_Task brief:_ An exact reprint of every record below is required, with the pictures left out.

Supplied data Block Start

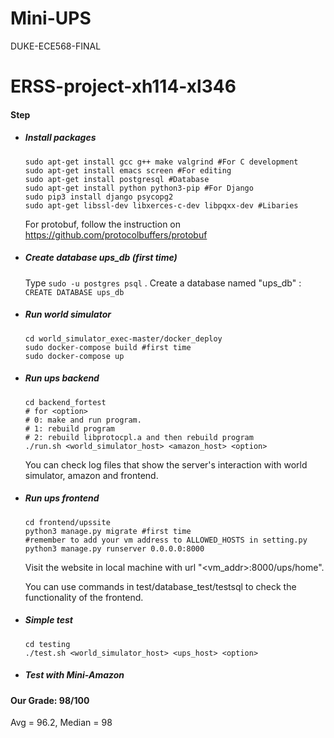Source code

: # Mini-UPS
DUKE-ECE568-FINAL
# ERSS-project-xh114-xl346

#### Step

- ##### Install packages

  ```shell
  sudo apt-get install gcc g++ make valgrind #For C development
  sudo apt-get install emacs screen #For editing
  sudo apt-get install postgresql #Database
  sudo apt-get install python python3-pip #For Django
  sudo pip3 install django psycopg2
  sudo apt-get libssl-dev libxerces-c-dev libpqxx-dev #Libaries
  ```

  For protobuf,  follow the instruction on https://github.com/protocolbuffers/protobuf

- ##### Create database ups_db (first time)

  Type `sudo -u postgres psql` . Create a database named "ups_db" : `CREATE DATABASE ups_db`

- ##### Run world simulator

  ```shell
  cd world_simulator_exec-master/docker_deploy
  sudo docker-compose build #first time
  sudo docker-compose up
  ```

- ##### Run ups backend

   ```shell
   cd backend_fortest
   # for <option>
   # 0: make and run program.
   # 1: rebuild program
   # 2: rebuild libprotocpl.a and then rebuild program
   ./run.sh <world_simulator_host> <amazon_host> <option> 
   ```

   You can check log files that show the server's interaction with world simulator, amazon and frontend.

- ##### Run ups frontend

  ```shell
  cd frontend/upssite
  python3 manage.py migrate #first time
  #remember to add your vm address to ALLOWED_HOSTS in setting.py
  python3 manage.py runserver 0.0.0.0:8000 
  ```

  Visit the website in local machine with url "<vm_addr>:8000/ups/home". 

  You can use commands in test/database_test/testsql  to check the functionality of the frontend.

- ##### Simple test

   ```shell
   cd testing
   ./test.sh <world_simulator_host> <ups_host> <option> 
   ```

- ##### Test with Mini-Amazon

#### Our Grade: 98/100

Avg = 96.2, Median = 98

Supplied data Block End

_Written reply:_
Source code

: # Mini-UPS
DUKE-ECE568-FINAL
# ERSS-project-xh114-xl346

#### Step

- ##### Install packages

  ```shell
  sudo apt-get install gcc g++ make valgrind #For C development
  sudo apt-get install emacs screen #For editing
  sudo apt-get install postgresql #Database
  sudo apt-get install python python3-pip #For Django
  sudo pip3 install django psycopg2
  sudo apt-get libssl-dev libxerces-c-dev libpqxx-dev #Libaries
  ```

  For protobuf,  follow the instruction on https://github.com/protocolbuffers/protobuf

- ##### Create database ups_db (first time)

  Type `sudo -u postgres psql` . Create a database named "ups_db" : `CREATE DATABASE ups_db`

- ##### Run world simulator

  ```shell
  cd world_simulator_exec-master/docker_deploy
  sudo docker-compose build #first time
  sudo docker-compose up
  ```

- ##### Run ups backend

   ```shell
   cd backend_fortest
   # for <option>
   # 0: make and run program.
   # 1: rebuild program
   # 2: rebuild libprotocpl.a and then rebuild program
   ./run.sh <world_simulator_host> <amazon_host> <option> 
   ```

   You can check log files that show the server's interaction with world simulator, amazon and frontend.

- ##### Run ups frontend

  ```shell
  cd frontend/upssite
  python3 manage.py migrate #first time
  #remember to add your vm address to ALLOWED_HOSTS in setting.py
  python3 manage.py runserver 0.0.0.0:8000 
  ```

  Visit the website in local machine with url "<vm_addr>:8000/ups/home". 

  You can use commands in test/database_test/testsql  to check the functionality of the frontend.

- ##### Simple test

   ```shell
   cd testing
   ./test.sh <world_simulator_host> <ups_host> <option> 
   ```

- ##### Test with Mini-Amazon

#### Our Grade: 98/100

Avg = 96.2, Median = 98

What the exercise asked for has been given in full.